«Первый удар без замаха!» – поучали опытные уличные бойцы. «На выдохе!» – мрачно добавляли самопровозглашенные спецы из боксерской секции. Ушибы и синяки раз за разом подтверждали, что широкий медленный замах позволит противнику закрыться, уклониться, а то и упредить. В те свирепые времена книжные магазины были забиты военными мемуарами, которые проецировали ту же мысль на поле боя: если враг заранее знает, где и как нанесут удар, он подготовит огневые точки, засеет окрестности минами, подтянет резервы и наступающим придется тяжело. В политике происходит то же самое – только в галстуках и без кровопролития... или почти без него.
Некоторые лидеры оппозиции предполагают, что если Грузии вновь не предоставят статус кандидата на вступление в Евросоюз, то поднимется волна народного гнева и смоет правящую партию или, по крайней мере, ее рейтинг непосредственно перед парламентскими выборами. «Грузинская мечта» не сомневается в том, что ее противники попытаются воспользоваться такой возможностью, чтобы взять власть, и, вероятно, видит в их намерениях что-то вроде картинно занесенной руки, которая в определенное время ударит в заранее обозначенное место. Было бы странно, если бы, делая такие выводы, она неподвижно дожидалась удара, не уворачивалась и (если мы предпочтем простым, как боксерская груша, метафорам драчунов длинные, словно спираль Бруно, формулировки военных канцелярий) не предпринимала соответствующих оборонительных и превентивных мер. Заминка со статусом даст противникам «Мечты» возможность провести масштабное наступление, но оно не будет неожиданным.
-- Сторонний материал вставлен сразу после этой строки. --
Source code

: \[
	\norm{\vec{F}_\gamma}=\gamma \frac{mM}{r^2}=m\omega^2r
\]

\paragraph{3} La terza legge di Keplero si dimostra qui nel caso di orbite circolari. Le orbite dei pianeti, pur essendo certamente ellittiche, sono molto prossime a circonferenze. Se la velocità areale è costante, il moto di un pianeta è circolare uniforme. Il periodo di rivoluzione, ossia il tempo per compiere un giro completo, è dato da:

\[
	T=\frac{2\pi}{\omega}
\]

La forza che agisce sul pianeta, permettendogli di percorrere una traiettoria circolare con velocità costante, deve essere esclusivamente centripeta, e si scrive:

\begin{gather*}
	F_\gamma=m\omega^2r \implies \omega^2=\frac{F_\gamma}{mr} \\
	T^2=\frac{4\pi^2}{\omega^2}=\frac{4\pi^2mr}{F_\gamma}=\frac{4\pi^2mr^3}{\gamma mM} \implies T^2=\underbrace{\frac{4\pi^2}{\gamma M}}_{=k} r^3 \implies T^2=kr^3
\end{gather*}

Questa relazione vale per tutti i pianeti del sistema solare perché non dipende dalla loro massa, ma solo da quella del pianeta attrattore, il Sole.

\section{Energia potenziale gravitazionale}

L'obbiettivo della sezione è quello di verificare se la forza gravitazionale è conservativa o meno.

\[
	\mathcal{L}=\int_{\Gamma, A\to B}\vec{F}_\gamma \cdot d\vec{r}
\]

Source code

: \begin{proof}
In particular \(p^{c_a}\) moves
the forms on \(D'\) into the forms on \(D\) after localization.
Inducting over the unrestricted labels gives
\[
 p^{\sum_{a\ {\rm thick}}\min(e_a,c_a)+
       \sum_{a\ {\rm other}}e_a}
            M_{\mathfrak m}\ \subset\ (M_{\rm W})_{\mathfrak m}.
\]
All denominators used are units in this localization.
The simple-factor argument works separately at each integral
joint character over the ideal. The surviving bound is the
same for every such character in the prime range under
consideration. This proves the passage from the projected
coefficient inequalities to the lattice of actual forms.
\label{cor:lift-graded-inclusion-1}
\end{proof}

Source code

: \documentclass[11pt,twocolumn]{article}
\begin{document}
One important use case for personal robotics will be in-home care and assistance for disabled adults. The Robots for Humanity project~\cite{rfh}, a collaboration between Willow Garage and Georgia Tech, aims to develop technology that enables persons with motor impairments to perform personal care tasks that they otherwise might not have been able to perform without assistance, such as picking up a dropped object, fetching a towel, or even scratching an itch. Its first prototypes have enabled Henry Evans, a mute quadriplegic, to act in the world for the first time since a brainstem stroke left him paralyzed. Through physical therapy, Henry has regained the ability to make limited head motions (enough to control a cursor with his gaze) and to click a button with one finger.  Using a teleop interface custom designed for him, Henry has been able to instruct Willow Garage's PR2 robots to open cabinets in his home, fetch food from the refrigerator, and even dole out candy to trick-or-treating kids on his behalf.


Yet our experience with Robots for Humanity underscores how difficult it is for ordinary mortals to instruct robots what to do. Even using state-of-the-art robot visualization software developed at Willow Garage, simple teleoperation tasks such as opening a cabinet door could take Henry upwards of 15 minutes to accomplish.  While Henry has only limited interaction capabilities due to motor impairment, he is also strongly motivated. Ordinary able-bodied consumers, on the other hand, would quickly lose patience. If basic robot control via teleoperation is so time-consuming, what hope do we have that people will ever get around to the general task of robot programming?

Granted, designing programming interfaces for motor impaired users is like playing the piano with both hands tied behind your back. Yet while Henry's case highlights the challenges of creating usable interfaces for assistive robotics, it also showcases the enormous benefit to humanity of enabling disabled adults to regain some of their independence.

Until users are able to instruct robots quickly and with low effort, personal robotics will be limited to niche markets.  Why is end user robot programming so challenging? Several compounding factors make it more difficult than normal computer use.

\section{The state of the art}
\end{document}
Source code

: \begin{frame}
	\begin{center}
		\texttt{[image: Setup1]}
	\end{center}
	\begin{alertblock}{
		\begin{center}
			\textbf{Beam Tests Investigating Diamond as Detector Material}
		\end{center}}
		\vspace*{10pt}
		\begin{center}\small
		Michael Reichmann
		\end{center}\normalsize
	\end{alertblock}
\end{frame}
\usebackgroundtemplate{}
Читайте также Не будет статуса – будут выборы?
Взглянем на одно из «минных полей», чтобы понять, как оно возникает под воздействием разных событий, связь между которыми не всегда очевидна. 12 июня в первой половине дня проправительственные СМИ сообщили, что в ресторанах «Макдональдс» к меню «Хэппи мил» прилагается подарочная книга, описывающая историю успеха Элтона Джона, и в ней помимо прочего говорится, что он «вступил в брак и вместе с супругом Дэвидом и двумя сыновьями создал семью, о которой всегда мечтал». В отличие от множества других случаев, тему не разогревали предварительно в социальных сетях и не подключали лоялистские СМИ последовательно, постепенно увеличивая уровень детализации – их залп был практически одновременным, словно кто-то поставил задачу охватить максимальную аудиторию консервативно настроенных граждан всего за несколько часов, описывая произошедшее как пропаганду гомосексуализма среди несовершеннолетних. Возможно, это произошло потому, что вечером в театре Руставели консервативное объединение «Грузия прежде всего» планировало провести учредительное собрание и было заранее известно, что один из его лидеров Вато Шакаришвили объявит там о начале сбора подписей для проведения плебисцита по двум важнейшим, по его словам, вопросам - «запрета ЛГБТ-пропаганды среди несовершеннолетних и законодательного регулирования [проблемы] клеветы и оскорблений» (примечание: в Грузии в абсолютном большинстве случаев употребляется именно четырехбуквенная аббревиатура, а не LGBTQ+ или какая-то иная). Эта инициатива опиралась на резолюцию митинга, состоявшегося 30 апреля, ключевым организатором которого был шоумен Георгий Гачечиладзе (Уцноби). К моменту, когда Шакаришвили объявил о сборе подписей, многие консервативные телезрители находились в максимально разгоряченном состоянии благодаря пропагандистской блиц-кампании, связанной с книгой об Элтоне Джоне (и Арете Франклин; она называется «Я могу быть талантливым музыкантом»).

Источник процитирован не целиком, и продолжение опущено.